WORK TASK -
Look in the material below for the line holding "Désignons le couplage". Set it down exactly, with each later line up to and including the line holding "La distance dans".

====== RECORDS FOR THIS TASK ======

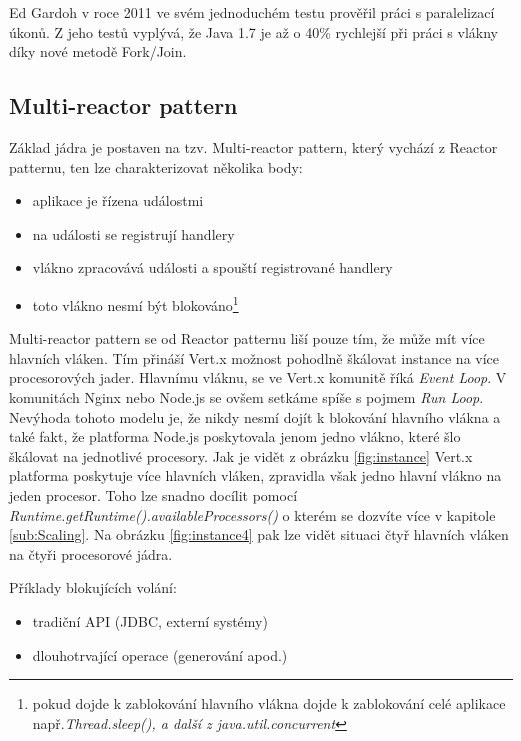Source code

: Ed Gardoh v roce 2011 ve svém jednoduchém testu\cite{serialTest} prověřil práci s paralelizací úkonů. Z jeho testů vyplývá, že Java 1.7 je až o 40\% rychlejší při práci s vlákny díky nové metodě Fork/Join\cite{forkJoin}.

\subsection{Multi-reactor pattern}

Základ jádra je postaven na tzv. Multi-reactor pattern\cite{eventLoops}, který vychází z Reactor patternu\cite{reactorPattern}, ten lze charakterizovat několika body:

\begin{itemize}
\item{aplikace je řízena událostmi}
\item{na události se registrují handlery}
\item{vlákno zpracovává události a spouští registrované handlery}
\item{toto vlákno nesmí být blokováno\footnote{pokud dojde k zablokování hlavního vlákna dojde k zablokování celé aplikace např.\emph{Thread.sleep(), a další z java.util.concurrent }}}
\end{itemize}

Multi-reactor pattern\cite{eventLoops} se od Reactor patternu liší pouze tím, že může mít více hlavních vláken. Tím přináší Vert.x možnost pohodlně škálovat instance na více procesorových jader. Hlavnímu vláknu, se ve Vert.x komunitě říká \emph{Event Loop}. V komunitách Nginx nebo Node.js se ovšem setkáme spíše s pojmem \emph{Run Loop}. Nevýhoda tohoto modelu je, že nikdy nesmí dojít k blokování hlavního vlákna a také fakt, že platforma Node.js poskytovala jenom jedno vlákno, které šlo škálovat na jednotlivé procesory. Jak je vidět z obrázku \vref{fig:instance} Vert.x platforma poskytuje více hlavních vláken, zpravidla však jedno hlavní vlákno na jeden procesor. Toho lze snadno docílit pomocí \emph{Runtime.getRuntime().availableProcessors()} o kterém se dozvíte více v kapitole \ref{sub:Scaling}. Na obrázku \vref{fig:instance4} pak lze vidět situaci čtyř hlavních vláken na čtyři procesorové jádra.

Příklady blokujících volání:
\begin{itemize}
\item{tradiční API (JDBC, externí systémy)}
\item{dlouhotrvající operace (generování apod.)}
\end{itemize}


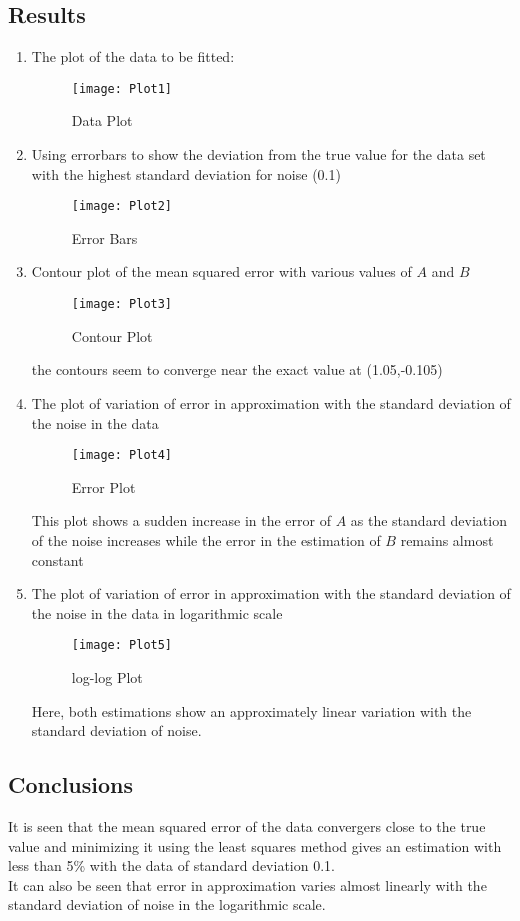\documentclass[12pt, a4paper]{report}
\begin{document}
\subsection*{Results}
\begin{enumerate}
\item The plot of the data to be fitted:
\begin{figure}[H]
	\texttt{[image: Plot1]} 
	\caption{Data Plot}
	\label{fig:rawdata}
\end{figure}
\clearpage

\item Using errorbars to show the deviation from the true value for the data set with the highest standard deviation for noise (0.1)
\begin{figure}[H]
	\texttt{[image: Plot2]}
	\caption{Error Bars}
	\label{fig:errobars}
\end{figure}

\item Contour plot of the mean squared error with various values of $A$ and $B$
\begin{figure}[H]
	\texttt{[image: Plot3]}
	\caption{Contour Plot}
	\label{fig:contour}
\end{figure}
the contours seem to converge near the exact value at (1.05,-0.105)
\clearpage
\item The plot of variation of error in approximation with the standard deviation of the noise in the data
\begin{figure}[H]
	\texttt{[image: Plot4]}
	\caption{Error Plot}
	\label{fig:eplot}
\end{figure}
This plot shows a sudden increase in the error of $A$ as the standard deviation of the noise increases while the error in the estimation of $B$ remains almost constant

\item The plot of variation of error in approximation with the standard deviation of the noise in the data in logarithmic scale
\begin{figure}[H]
	\texttt{[image: Plot5]}
	\caption{log-log Plot}
	\label{fig:logplota}
\end{figure}
Here, both estimations show an approximately linear variation with the standard deviation of noise.
\end{enumerate}

\subsection*{Conclusions}
It is seen that the mean squared error of the data convergers close to the true value and minimizing it using the least squares method gives an estimation with less than 5\% with the data of standard deviation 0.1.\\
It can also be seen that error in approximation varies almost linearly with the standard deviation of noise in the logarithmic scale.
\end{document}

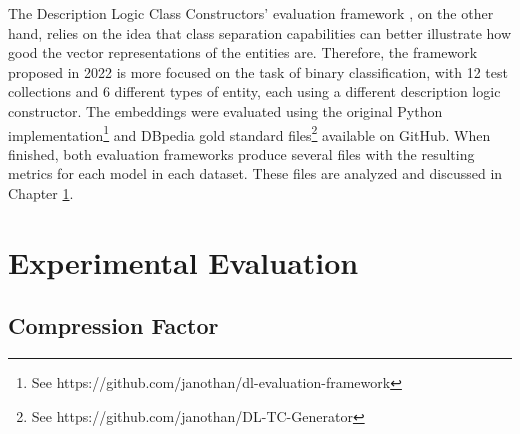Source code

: \documentclass[11pt,titlepage,oneside,openany]{book}
\begin{document}
The Description Logic Class Constructors' evaluation framework \cite{portisch_dlcc_2022}, on the other hand, relies on the idea that class separation capabilities can better illustrate how good the vector representations of the entities are. Therefore, the framework proposed in 2022 is more focused on the task of binary classification, with 12 test collections and 6 different types of entity, each using a different description logic constructor. The embeddings were evaluated using the original Python implementation\footnote{See https://github.com/janothan/dl-evaluation-framework} and DBpedia gold standard files\footnote{See https://github.com/janothan/DL-TC-Generator} available on GitHub. When finished, both evaluation frameworks produce several files with the resulting metrics for each model in each dataset. These files are analyzed and discussed in Chapter \ref{cha:exp}.


\chapter{Experimental Evaluation}
\label{cha:exp}

\section{Compression Factor}
\label{sec:exp-overview}
\end{document}
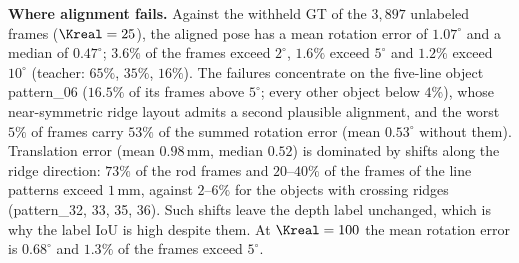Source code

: \noindent\textbf{Where alignment fails.} Against the withheld GT of the $3{,}897$ unlabeled frames ($\Kreal=25$), the aligned pose has a mean rotation error of $1.07^\circ$ and a median of $0.47^\circ$; $3.6\%$ of the frames exceed $2^\circ$, $1.6\%$ exceed $5^\circ$ and $1.2\%$ exceed $10^\circ$ (teacher: $65\%$, $35\%$, $16\%$). The failures concentrate on the five-line object pattern\_06 ($16.5\%$ of its frames above $5^\circ$; every other object below $4\%$), whose near-symmetric ridge layout admits a second plausible alignment, and the worst $5\%$ of frames carry $53\%$ of the summed rotation error (mean $0.53^\circ$ without them). Translation error (mean $0.98\,$mm, median $0.52$) is dominated by shifts along the ridge direction: $73\%$ of the rod frames and $20$--$40\%$ of the frames of the line patterns exceed $1\,$mm, against $2$--$6\%$ for the objects with crossing ridges (pattern\_32, 33, 35, 36). Such shifts leave the depth label unchanged, which is why the label IoU is high despite them. At $\Kreal=100$ the mean rotation error is $0.68^\circ$ and $1.3\%$ of the frames exceed $5^\circ$.

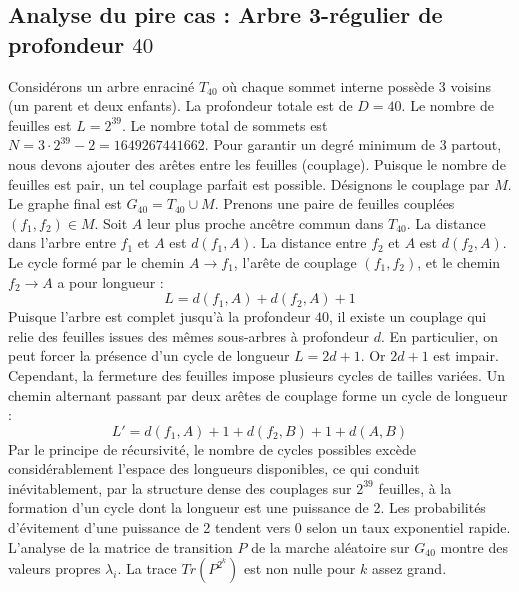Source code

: \documentclass[11pt,a4paper]{article}
\begin{document}
\subsection{Analyse du pire cas : Arbre 3-régulier de profondeur $40$}
Considérons un arbre enraciné $T_{40}$ où chaque sommet interne possède 3 voisins (un parent et deux enfants).
La profondeur totale est de $D = 40$.
Le nombre de feuilles est $L = 2^{39}$.
Le nombre total de sommets est $N = 3 \cdot 2^{39} - 2 = 1649267441662$.
Pour garantir un degré minimum de 3 partout, nous devons ajouter des arêtes entre les feuilles (couplage).
Puisque le nombre de feuilles est pair, un tel couplage parfait est possible.
Désignons le couplage par $M$. Le graphe final est $G_{40} = T_{40} \cup M$.
Prenons une paire de feuilles couplées $(f_1, f_2) \in M$.
Soit $A$ leur plus proche ancêtre commun dans $T_{40}$.
La distance dans l'arbre entre $f_1$ et $A$ est $d(f_1, A)$.
La distance entre $f_2$ et $A$ est $d(f_2, A)$.
Le cycle formé par le chemin $A \to f_1$, l'arête de couplage $(f_1, f_2)$, et le chemin $f_2 \to A$ a pour longueur :
$$ L = d(f_1, A) + d(f_2, A) + 1 $$
Puisque l'arbre est complet jusqu'à la profondeur $40$, il existe un couplage qui relie des feuilles issues des mêmes sous-arbres à profondeur $d$.
En particulier, on peut forcer la présence d'un cycle de longueur $L = 2d + 1$. Or $2d+1$ est impair.
Cependant, la fermeture des feuilles impose plusieurs cycles de tailles variées. Un chemin alternant passant par deux arêtes de couplage forme un cycle de longueur :
$$ L' = d(f_1, A) + 1 + d(f_2, B) + 1 + d(A, B) $$
Par le principe de récursivité, le nombre de cycles possibles excède considérablement l'espace des longueurs disponibles, ce qui conduit inévitablement, par la structure dense des couplages sur $2^{39}$ feuilles, à la formation d'un cycle dont la longueur est une puissance de 2. Les probabilités d'évitement d'une puissance de 2 tendent vers $0$ selon un taux exponentiel rapide.
L'analyse de la matrice de transition $P$ de la marche aléatoire sur $G_{40}$ montre des valeurs propres $\lambda_i$. La trace $Tr(P^{2^k})$ est non nulle pour $k$ assez grand.
\end{document}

======

YOUR SOLUTION -
Désignons le couplage par $M$. Le graphe final est $G_{40} = T_{40} \cup M$.
Prenons une paire de feuilles couplées $(f_1, f_2) \in M$.
Soit $A$ leur plus proche ancêtre commun dans $T_{40}$.
La distance dans l'arbre entre $f_1$ et $A$ est $d(f_1, A)$.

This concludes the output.